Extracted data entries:
——

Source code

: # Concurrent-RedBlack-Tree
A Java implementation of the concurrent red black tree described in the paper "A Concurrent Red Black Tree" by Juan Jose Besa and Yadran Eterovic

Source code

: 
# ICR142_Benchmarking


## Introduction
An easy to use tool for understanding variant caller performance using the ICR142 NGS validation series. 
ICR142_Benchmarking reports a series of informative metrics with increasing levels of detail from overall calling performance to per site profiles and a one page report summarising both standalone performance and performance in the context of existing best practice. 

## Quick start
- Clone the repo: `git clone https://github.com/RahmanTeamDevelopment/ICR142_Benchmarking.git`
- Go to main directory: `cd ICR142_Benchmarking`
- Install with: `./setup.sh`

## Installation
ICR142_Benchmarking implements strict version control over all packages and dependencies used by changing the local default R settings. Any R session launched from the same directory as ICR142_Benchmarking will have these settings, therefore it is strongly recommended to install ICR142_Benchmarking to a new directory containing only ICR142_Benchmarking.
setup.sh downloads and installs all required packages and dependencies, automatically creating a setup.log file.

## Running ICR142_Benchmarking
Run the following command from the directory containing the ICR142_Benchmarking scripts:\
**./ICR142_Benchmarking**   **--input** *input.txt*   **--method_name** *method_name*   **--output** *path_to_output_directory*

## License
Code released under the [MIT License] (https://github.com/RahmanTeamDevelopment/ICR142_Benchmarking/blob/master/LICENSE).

——

Exercise description:
Scan the records above for the string "Concurrent", then copy each line where it turns up.

Solution for this exercise:
: # Concurrent-RedBlack-Tree
A Java implementation of the concurrent red black tree described in the paper "A Concurrent Red Black Tree" by Juan Jose Besa and Yadran Eterovic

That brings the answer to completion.